Stored data entries:
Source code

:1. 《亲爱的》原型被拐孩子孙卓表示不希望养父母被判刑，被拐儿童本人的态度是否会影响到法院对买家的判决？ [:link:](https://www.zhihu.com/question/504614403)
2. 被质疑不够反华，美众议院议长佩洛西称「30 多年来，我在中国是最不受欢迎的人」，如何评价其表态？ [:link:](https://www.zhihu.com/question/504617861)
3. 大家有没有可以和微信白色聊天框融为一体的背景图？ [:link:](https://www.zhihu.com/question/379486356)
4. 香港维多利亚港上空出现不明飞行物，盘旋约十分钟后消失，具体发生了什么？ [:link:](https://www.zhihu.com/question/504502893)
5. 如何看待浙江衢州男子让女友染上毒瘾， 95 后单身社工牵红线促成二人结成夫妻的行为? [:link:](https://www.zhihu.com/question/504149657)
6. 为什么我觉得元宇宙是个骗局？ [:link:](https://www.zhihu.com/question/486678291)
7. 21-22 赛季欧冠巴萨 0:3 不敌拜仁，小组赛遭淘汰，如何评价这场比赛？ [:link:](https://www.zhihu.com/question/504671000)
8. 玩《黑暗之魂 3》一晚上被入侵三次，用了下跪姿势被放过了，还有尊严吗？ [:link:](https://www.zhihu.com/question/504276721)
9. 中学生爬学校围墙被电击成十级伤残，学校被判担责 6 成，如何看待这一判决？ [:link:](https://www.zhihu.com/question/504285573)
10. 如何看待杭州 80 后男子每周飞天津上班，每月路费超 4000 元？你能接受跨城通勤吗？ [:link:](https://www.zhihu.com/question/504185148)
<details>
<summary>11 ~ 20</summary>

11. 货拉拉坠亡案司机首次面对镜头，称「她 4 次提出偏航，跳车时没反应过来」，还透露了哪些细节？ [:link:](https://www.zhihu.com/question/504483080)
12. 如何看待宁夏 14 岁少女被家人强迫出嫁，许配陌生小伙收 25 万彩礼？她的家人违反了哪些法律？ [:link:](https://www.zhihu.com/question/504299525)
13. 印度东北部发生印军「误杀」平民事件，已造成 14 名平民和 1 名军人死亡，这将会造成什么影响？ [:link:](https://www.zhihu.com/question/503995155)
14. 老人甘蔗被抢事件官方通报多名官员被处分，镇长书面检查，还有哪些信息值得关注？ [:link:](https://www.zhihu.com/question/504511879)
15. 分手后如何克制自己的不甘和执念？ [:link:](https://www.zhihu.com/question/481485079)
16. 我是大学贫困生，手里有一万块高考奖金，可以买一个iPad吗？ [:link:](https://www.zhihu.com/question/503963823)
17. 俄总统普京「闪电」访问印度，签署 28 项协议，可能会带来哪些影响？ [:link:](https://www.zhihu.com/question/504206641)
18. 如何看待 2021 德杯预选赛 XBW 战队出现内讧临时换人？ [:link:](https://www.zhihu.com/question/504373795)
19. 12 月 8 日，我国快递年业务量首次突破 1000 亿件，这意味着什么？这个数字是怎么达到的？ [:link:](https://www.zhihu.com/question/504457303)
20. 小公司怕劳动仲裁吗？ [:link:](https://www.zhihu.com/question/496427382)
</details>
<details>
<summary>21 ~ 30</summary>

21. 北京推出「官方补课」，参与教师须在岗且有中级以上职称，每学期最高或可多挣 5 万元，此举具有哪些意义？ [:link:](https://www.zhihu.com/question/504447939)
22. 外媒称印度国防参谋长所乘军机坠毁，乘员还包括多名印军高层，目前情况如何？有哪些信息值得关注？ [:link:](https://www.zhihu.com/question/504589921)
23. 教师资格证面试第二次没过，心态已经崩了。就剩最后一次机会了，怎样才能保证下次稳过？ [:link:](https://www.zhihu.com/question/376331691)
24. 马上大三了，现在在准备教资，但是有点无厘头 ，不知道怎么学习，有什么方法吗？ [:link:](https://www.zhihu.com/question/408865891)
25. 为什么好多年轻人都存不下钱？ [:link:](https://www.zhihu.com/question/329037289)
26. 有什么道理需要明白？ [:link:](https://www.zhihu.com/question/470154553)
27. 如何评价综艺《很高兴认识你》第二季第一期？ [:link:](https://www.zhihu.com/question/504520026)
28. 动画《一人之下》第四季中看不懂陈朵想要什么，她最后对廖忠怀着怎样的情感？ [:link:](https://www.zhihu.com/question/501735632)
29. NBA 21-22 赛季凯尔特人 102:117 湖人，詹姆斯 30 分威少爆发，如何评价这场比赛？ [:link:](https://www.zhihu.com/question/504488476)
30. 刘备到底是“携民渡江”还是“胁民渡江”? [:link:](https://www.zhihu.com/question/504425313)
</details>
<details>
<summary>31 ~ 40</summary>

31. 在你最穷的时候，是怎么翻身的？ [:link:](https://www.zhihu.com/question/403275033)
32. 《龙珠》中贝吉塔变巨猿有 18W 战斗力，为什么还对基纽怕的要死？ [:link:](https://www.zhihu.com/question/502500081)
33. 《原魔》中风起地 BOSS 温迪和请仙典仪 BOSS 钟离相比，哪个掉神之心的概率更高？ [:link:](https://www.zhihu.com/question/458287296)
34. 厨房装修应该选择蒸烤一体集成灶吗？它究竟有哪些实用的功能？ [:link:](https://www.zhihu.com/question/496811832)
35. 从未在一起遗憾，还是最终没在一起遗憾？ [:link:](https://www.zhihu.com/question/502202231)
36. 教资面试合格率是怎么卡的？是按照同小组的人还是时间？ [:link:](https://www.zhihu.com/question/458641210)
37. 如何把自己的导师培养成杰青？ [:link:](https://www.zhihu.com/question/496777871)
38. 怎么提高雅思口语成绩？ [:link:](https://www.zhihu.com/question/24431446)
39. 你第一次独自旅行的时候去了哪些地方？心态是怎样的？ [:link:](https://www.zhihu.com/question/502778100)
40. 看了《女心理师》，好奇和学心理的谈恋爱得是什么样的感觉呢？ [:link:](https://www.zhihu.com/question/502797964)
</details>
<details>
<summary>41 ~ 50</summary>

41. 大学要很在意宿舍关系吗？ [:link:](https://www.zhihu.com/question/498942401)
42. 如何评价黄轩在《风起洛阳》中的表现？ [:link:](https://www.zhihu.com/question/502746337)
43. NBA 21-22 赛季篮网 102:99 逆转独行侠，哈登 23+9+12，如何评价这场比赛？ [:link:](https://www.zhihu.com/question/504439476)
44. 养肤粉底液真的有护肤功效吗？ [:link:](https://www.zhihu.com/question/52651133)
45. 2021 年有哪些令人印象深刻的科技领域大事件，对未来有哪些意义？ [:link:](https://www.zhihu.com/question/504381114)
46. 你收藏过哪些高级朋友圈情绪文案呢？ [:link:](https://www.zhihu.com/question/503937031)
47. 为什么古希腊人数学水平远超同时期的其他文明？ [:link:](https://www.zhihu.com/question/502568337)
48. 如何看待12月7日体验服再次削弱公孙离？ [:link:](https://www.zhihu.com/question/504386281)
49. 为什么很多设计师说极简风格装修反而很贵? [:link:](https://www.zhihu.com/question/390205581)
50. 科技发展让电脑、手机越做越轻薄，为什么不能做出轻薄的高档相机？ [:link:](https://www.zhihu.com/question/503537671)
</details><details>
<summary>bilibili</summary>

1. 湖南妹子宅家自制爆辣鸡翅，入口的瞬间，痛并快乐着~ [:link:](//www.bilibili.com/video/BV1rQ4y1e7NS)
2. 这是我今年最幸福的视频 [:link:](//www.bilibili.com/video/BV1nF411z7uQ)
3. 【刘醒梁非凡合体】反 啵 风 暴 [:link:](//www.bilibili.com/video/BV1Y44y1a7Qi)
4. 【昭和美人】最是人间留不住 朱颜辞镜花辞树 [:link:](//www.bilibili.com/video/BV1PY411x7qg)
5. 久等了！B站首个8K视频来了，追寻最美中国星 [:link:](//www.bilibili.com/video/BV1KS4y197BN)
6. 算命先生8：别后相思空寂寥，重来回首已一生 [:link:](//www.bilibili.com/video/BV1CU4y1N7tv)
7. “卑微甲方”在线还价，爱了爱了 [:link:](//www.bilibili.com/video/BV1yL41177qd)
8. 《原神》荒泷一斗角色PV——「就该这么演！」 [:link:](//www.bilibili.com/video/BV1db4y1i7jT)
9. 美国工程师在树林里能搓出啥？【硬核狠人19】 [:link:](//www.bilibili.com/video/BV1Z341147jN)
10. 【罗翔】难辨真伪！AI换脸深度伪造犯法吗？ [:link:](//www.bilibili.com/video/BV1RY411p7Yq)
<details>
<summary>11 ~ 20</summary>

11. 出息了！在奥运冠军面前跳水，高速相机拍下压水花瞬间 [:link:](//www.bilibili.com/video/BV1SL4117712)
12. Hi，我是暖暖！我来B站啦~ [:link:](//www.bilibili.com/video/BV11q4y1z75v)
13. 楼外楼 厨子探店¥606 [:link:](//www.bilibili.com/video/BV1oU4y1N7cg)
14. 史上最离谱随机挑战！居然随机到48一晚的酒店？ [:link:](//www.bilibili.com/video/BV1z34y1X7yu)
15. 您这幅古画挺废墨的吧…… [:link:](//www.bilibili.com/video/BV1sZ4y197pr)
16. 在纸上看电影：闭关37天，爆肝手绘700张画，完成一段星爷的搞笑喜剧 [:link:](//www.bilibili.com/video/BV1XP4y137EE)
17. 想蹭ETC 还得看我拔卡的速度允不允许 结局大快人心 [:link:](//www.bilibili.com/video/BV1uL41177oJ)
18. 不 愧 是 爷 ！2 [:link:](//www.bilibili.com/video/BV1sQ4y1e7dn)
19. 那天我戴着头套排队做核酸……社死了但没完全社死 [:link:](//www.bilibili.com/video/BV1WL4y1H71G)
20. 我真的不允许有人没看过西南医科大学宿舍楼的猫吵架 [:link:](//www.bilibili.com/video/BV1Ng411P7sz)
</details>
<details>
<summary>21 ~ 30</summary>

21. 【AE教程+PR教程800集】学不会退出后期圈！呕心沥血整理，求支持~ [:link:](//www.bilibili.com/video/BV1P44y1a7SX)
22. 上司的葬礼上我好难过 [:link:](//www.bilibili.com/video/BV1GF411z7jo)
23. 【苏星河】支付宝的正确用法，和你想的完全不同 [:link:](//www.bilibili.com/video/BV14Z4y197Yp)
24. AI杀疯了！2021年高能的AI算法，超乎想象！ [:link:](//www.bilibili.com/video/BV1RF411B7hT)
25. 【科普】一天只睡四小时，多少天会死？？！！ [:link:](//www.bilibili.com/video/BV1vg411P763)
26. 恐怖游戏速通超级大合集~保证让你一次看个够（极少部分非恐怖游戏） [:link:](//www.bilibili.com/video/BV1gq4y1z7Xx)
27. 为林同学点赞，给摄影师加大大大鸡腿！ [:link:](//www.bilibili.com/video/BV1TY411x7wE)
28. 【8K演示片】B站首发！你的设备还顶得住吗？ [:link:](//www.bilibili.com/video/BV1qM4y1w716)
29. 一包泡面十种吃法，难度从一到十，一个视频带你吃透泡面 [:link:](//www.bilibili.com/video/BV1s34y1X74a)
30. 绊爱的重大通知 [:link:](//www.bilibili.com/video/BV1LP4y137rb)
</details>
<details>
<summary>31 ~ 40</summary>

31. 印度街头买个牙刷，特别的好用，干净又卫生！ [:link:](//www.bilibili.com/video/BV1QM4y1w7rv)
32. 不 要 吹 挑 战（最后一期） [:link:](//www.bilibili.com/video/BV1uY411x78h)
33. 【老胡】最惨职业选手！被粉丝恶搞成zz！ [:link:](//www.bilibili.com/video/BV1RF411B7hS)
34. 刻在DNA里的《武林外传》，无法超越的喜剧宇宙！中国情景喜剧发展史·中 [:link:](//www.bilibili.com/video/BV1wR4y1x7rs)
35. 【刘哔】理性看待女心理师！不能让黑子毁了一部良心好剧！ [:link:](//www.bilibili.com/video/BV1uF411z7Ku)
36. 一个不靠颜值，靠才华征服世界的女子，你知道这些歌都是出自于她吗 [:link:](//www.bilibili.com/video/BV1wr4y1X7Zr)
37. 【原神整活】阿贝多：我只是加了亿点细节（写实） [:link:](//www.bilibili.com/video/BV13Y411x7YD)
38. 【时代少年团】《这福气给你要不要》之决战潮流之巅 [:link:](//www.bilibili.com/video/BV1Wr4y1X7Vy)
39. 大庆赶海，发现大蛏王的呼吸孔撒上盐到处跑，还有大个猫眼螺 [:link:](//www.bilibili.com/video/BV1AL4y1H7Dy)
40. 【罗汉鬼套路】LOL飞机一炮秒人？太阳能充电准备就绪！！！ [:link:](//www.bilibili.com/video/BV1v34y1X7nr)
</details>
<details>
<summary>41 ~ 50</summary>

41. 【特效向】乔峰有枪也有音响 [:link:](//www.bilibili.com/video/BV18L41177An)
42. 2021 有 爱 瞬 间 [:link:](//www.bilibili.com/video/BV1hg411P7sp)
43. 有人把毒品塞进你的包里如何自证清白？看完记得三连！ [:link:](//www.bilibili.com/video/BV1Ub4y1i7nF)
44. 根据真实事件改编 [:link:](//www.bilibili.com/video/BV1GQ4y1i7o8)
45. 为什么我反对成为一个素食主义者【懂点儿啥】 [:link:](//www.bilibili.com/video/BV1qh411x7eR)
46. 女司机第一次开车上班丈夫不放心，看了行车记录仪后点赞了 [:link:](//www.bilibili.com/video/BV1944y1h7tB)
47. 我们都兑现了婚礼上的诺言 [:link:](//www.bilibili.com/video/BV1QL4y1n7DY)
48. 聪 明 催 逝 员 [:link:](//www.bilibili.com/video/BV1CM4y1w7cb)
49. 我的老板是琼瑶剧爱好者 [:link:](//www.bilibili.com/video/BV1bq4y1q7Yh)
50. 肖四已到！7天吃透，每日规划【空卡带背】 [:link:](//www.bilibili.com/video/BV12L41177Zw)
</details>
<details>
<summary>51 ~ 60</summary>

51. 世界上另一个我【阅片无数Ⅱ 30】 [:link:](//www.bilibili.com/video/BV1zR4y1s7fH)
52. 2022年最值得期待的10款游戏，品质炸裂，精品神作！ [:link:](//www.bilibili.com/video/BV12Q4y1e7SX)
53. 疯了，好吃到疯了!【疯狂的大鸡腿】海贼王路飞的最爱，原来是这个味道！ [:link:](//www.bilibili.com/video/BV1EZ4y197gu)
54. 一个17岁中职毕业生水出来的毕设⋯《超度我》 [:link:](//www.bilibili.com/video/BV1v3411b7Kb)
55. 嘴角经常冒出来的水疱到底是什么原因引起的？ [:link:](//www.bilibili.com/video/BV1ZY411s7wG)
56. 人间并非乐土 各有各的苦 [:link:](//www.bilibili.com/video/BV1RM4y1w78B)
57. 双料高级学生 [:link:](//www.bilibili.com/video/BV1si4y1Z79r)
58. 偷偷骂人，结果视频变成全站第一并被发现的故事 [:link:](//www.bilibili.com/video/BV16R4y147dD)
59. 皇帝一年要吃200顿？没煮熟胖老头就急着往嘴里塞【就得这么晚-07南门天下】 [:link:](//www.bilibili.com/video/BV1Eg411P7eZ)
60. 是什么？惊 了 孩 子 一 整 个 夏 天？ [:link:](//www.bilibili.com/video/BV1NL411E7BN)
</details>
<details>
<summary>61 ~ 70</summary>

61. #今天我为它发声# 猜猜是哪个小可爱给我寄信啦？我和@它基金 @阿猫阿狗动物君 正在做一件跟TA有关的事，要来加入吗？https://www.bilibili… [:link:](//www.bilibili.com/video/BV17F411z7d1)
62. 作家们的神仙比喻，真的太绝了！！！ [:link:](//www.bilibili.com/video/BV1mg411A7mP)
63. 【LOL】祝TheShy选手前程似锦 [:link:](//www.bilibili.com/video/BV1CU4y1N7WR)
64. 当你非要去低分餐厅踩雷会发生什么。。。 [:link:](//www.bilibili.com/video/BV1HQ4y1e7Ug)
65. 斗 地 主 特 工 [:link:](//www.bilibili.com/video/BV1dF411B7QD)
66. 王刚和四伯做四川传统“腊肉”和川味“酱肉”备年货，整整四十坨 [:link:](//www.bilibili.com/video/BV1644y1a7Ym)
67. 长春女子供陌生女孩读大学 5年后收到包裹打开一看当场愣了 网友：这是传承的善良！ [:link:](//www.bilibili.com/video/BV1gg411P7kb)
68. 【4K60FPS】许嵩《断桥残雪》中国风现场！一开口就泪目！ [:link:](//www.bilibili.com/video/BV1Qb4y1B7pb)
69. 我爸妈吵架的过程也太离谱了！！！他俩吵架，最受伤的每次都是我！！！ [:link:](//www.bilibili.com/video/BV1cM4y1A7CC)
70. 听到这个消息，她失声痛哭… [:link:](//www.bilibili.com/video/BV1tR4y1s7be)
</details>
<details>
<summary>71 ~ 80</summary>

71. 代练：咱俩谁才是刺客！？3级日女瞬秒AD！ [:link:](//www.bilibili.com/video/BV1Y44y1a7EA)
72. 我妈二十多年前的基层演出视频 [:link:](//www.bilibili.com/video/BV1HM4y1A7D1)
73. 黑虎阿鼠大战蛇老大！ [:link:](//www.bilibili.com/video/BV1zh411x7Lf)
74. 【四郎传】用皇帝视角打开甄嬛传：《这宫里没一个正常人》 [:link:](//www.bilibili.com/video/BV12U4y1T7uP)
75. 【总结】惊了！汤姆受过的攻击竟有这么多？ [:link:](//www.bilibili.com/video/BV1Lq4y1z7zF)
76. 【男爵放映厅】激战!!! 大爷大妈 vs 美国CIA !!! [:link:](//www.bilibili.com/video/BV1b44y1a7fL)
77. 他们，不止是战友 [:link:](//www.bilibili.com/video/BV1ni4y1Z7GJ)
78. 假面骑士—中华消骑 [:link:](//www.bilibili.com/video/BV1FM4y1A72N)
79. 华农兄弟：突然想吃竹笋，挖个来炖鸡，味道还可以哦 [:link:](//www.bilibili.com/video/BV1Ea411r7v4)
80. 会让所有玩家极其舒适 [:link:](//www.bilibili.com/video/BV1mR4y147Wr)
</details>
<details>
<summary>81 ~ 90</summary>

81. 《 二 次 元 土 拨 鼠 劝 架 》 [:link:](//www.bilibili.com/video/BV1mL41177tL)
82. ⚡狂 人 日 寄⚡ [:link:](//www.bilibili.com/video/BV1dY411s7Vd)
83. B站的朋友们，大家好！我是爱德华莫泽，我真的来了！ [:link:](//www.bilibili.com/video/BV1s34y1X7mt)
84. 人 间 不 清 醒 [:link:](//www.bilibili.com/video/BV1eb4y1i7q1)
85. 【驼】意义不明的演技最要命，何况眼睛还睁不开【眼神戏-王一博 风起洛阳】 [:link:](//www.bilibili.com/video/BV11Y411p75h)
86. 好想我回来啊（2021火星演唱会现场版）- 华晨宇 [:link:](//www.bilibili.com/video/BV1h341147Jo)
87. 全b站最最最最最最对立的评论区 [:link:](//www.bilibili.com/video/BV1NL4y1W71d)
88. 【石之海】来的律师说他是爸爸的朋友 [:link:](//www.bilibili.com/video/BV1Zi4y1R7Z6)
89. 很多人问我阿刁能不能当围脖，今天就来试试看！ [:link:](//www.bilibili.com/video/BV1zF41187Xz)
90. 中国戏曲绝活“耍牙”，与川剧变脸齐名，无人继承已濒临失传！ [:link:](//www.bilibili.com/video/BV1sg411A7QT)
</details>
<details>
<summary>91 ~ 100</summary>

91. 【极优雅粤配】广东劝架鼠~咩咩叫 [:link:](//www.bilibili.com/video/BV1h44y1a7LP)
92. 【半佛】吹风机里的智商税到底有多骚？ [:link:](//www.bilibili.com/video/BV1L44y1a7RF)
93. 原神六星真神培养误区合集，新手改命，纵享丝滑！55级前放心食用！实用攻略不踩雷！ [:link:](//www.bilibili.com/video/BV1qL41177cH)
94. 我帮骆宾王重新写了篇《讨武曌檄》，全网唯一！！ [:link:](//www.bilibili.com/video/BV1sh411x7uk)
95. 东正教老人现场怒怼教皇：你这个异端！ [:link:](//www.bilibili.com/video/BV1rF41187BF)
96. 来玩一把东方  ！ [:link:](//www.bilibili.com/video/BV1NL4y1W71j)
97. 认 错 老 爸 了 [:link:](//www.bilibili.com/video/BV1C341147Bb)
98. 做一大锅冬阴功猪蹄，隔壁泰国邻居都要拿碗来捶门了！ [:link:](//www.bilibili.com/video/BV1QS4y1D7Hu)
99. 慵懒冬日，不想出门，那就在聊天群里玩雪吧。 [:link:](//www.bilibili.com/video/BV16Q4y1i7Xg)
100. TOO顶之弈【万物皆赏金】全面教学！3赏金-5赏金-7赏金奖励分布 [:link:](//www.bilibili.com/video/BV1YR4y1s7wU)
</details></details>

What the task requires: Wherever a line of the entries holds the string "风起洛阳", copy that line.

Result of this exercise:
42. 如何评价黄轩在《风起洛阳》中的表现？ [:link:](https://www.zhihu.com/question/502746337)
85. 【驼】意义不明的演技最要命，何况眼睛还睁不开【眼神戏-王一博 风起洛阳】 [:link:](//www.bilibili.com/video/BV11Y411p75h)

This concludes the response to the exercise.